Hi @dperria , thank you for confirming on the correct values, and thank you for confirming that there can be more than 2 sub categories in a main category.

But as per @gonhaddock , you are not providing any explanation on how the results should be if you have more than 2 sub categories. When you have only 2 sub categories, the “OTHER” mean would be the other mean. If you have 3 sub categories, there would be 2 other “OTHER” means. How do you choose which of the 2 is the “OTHER” mean per sub category?

gonhaddock · December 11, 2021, 4:21pm

@dperria
I’ve anticipated a possible solution with the ‘simple’ option 1 method. This is the average of all OTHER NAME SCORES within the same MAIN_CATEGORY.
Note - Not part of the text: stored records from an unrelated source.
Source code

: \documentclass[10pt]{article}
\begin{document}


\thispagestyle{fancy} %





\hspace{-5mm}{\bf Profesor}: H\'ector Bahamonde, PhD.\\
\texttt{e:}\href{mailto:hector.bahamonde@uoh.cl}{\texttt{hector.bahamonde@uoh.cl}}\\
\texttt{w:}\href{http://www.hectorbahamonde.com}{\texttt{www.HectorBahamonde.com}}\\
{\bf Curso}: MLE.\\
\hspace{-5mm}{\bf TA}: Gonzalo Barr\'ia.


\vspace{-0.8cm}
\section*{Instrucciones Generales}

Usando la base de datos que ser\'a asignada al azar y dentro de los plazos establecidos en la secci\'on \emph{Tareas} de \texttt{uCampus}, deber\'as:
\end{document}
I added few SUB_CATHEGORIES to input data, aiming to test the hierarchy 1:m:n

This would be the base for any other swapping estimates. But let me know any comment or finding.

BR

dperria · December 13, 2021, 5:15pm

Thank you @gonhaddock this is exactly what I was looking for!

BR

dperria · December 13, 2021, 5:17pm

Hi @bruno29a thank you for your help. @gonhaddock provided a solution here below.

system · December 20, 2021, 5:17pm

This topic was automatically closed 7 days after the last reply. New replies are no longer allowed.